One of the issues constantly getting thrown up (mostly by SF it has to be said) that its politics driving this matter of Mairia Cahill. If that’s the case then one of the feats the party has achieved is to unite the opinion of the Dail in opposition to the stance they’ve taken over the case.

Sinn Fein are not popular because of their stance or otherwise on the way they and the IRA have handled allegations of rape. They are popular because in a country in distress they are the most consistent and outspoken anti government party.

The Taoiseach shared his time with Regina Doherty who it seems has been paying particular attention to this case. You can find his speech here, we’ll start with Deputy Doherty

Was the ill-equipped Briege Wright, who by her very own admission has years of experience working with sexual and domestic abuse victims in the Falls Women’s Centre and who states she has completed child protection training, well-intentioned when she saw fit to re-traumatise a vulnerable young rape victim by allowing her to be put in a room with her abuser in order that her body language could be read to see if she was telling the truth? Was Bobby Storey well-intentioned when he recently issued a memo stating that if Sinn Féin Party members were making comments about Maíria Cahill, they should only be made if they were measured and rigorously accurate? With glee over recent weeks, Sinn Féin members have abused, vilified and re-traumatised Maíria Cahill, through social media and directly.

Deputy Gerry Adams first denied that the IRA carried out any investigations and said Maíria Cahill’s allegations were slurs against Sinn Féin. Then he accepted that there were IRA investigations, but not into Maíria Cahill’s case. His latest stance is that he does not know whether there was an IRA investigation into Maíria Cahill’s case. I am dizzy from the number of changes to a story by a man who brought his own niece to meet her abuser, his brother, Liam Adams, face to face. I am at a loss to know why he would bring his own niece to meet her abuser face to face in a well-intentioned way to help her.

Deputy Adams says there is no corporate way of verifying these matters. These are weasel words to justify inaction. Sinn Féin has many people with a lot of knowledge, not least of whom is Deputy Gerry Adams. Thirty years on from the horrendous gun attack on Brian Stack, Deputy Adams had no problem putting Mr. Stack’s sons in a blacked-out van and driving them to an undisclosed location where a former Provisional IRA chief admitted responsibility for their father’s murder. It is funny how there was a corporate way of verifying that heinous murder but no corporate way to proceed now.

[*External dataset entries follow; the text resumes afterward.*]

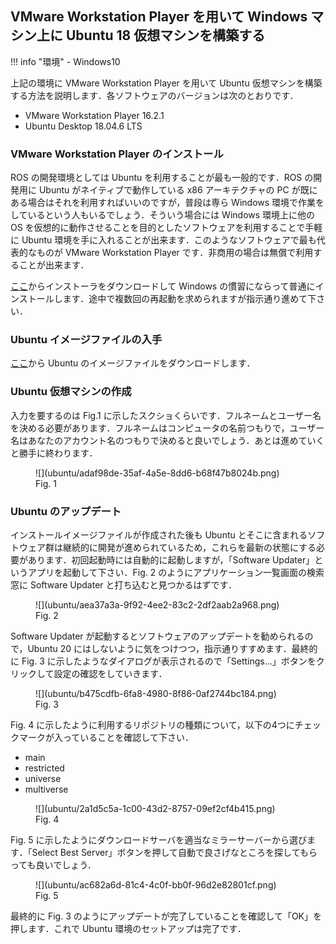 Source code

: ## VMware Workstation Player を用いて Windows マシン上に Ubuntu 18 仮想マシンを構築する

!!! info "環境"
    - Windows10

上記の環境に VMware Workstation Player を用いて Ubuntu 仮想マシンを構築する方法を説明します．各ソフトウェアのバージョンは次のとおりです．

- VMware Workstation Player 16.2.1
- Ubuntu Desktop 18.04.6 LTS

### VMware Workstation Player のインストール

ROS の開発環境としては Ubuntu を利用することが最も一般的です．ROS の開発用に Ubuntu がネイティブで動作している x86 アーキテクチャの PC が既にある場合はそれを利用すればいいのですが，普段は専ら Windows 環境で作業をしているという人もいるでしょう．そういう場合には Windows 環境上に他の OS を仮想的に動作させることを目的としたソフトウェアを利用することで手軽に Ubuntu 環境を手に入れることが出来ます．このようなソフトウェアで最も代表的なものが VMware Workstation Player です．非商用の場合は無償で利用することが出来ます．

[ここ](https://www.vmware.com/jp/products/workstation-player.html)からインストーラをダウンロードして Windows の慣習にならって普通にインストールします．途中で複数回の再起動を求められますが指示通り進めて下さい．

### Ubuntu イメージファイルの入手

[ここ](https://releases.ubuntu.com/18.04/)から Ubuntu のイメージファイルをダウンロードします．

### Ubuntu 仮想マシンの作成

入力を要するのは Fig.1 に示したスクショくらいです．フルネームとユーザー名を決める必要があります．フルネームはコンピュータの名前つもりで，ユーザー名はあなたのアカウント名のつもりで決めると良いでしょう．あとは進めていくと勝手に終わります．

<figure markdown>
  ![](ubuntu/adaf98de-35af-4a5e-8dd6-b68f47b8024b.png)
  <figcaption>Fig. 1</figcaption>
</figure>

### Ubuntu のアップデート

インストールイメージファイルが作成された後も Ubuntu とそこに含まれるソフトウェア群は継続的に開発が進められているため，これらを最新の状態にする必要があります．初回起動時には自動的に起動しますが，「Software Updater」というアプリを起動して下さい．Fig. 2 のようにアプリケーション一覧画面の検索窓に Software Updater と打ち込むと見つかるはずです．

<figure markdown>
  ![](ubuntu/aea37a3a-9f92-4ee2-83c2-2df2aab2a968.png)
  <figcaption>Fig. 2</figcaption>
</figure>

Software Updater が起動するとソフトウェアのアップデートを勧められるので，Ubuntu 20 にはしないように気をつけつつ，指示通りすすめます．最終的に Fig. 3 に示したようなダイアログが表示されるので「Settings...」ボタンをクリックして設定の確認をしていきます．

<figure markdown>
  ![](ubuntu/b475cdfb-6fa8-4980-8f86-0af2744bc184.png)
  <figcaption>Fig. 3</figcaption>
</figure>

Fig. 4 に示したように利用するリポジトリの種類について，以下の4つにチェックマークが入っていることを確認して下さい．

- main
- restricted
- universe
- multiverse

<figure markdown>
  ![](ubuntu/2a1d5c5a-1c00-43d2-8757-09ef2cf4b415.png)
  <figcaption>Fig. 4</figcaption>
</figure>

Fig. 5 に示したようにダウンロードサーバを適当なミラーサーバーから選びます．「Select Best Server」ボタンを押して自動で良さげなところを探してもらっても良いでしょう．

<figure markdown>
  ![](ubuntu/ac682a6d-81c4-4c0f-bb0f-96d2e82801cf.png)
  <figcaption>Fig. 5</figcaption>
</figure>

最終的に Fig. 3 のようにアップデートが完了していることを確認して「OK」を押します．これで Ubuntu 環境のセットアップは完了です．
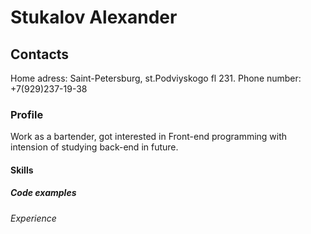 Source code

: # Stukalov Alexander

## Contacts
Home adress: Saint-Petersburg, st.Podviyskogo fl 231.
Phone number: +7(929)237-19-38

### Profile
Work as a bartender, got interested in Front-end programming with intension of studying back-end in future.

#### Skills


##### Code examples


###### Experience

Joan Burton identified a particular aspect of the public traducing of the victim in this case…

What we need Deputy Pearse Doherty and Deputy Mary Lou McDonald to do rather than repeat the denials and facilitate the cover-up, is to follow Maíria Cahill’s example and to challenge the powerful men in their own movement who have something to hide. However, rather than follow Maíria’s example, those in Sinn Féin prefer to attack her character. They do that very subtly. They deny the details of her story. They repeatedly make her justify her allegations. They unleash attacks on her online. They re-traumatise her over and over again. In doing so, they are playing a longer-game. They are setting an example, actively discouraging other victims of abuse from coming forward by demonstrating the trauma they will have to endure in their fight for justice.

At the same time, Sinn Féin portrays itself as facilitating the victim by putting forward practical solutions and new processes for dealing with the past. Yet in the suggestions the onus is usually on some other body – the PSNI, An Garda Síochána or the North-South Ministerial Council – to devise a mechanism or process for dealing with the issue, and crucially, rather than start with the IRA bringing forward its own information about abuse within its ranks, all of the solutions involve putting the victim back in the dock. Will the first step ever be taken by republicans?

Micheal Martin took the full half hour allotted to party leaders…

Every single person who has gone public with an allegation of abuse or murder against the Provisional movement in the years since has at some point been attacked as having a political agenda, being in the hands of the “securocrats” or been involved in criminal activity. There is no exception to this. Every single victim and family member who exposed it has been attacked or undermined.

Since Sinn Féin finally admitted the widespread nature of abuse within the movement to which it remains a full and loyal part, its members have continued to offer excuses for what happened. The most common is the idea that there was effectively nothing else that could be done because of the lack of public faith in policing. This is untrue on many levels. First of all, the principal reason people would not go to the police is because they knew that they and their families would be subject to immediate and brutal reprisals by the movement. Just like the Mafia, its so-called protection of an area was always based on excluding all other options and demanding obedience.

There is also the fact that its behaviour was the same south of the Border. An Garda Síochána is and always has been a legitimate, democratic, civic policing service, yet when Provisional IRA men abused children in Louth and elsewhere, the Garda was kept away and the cover-up was imposed. This behaviour continued past the ceasefires, past the Good Friday Agreement, past the establishment of the Northern Executive, and it has continued to this day.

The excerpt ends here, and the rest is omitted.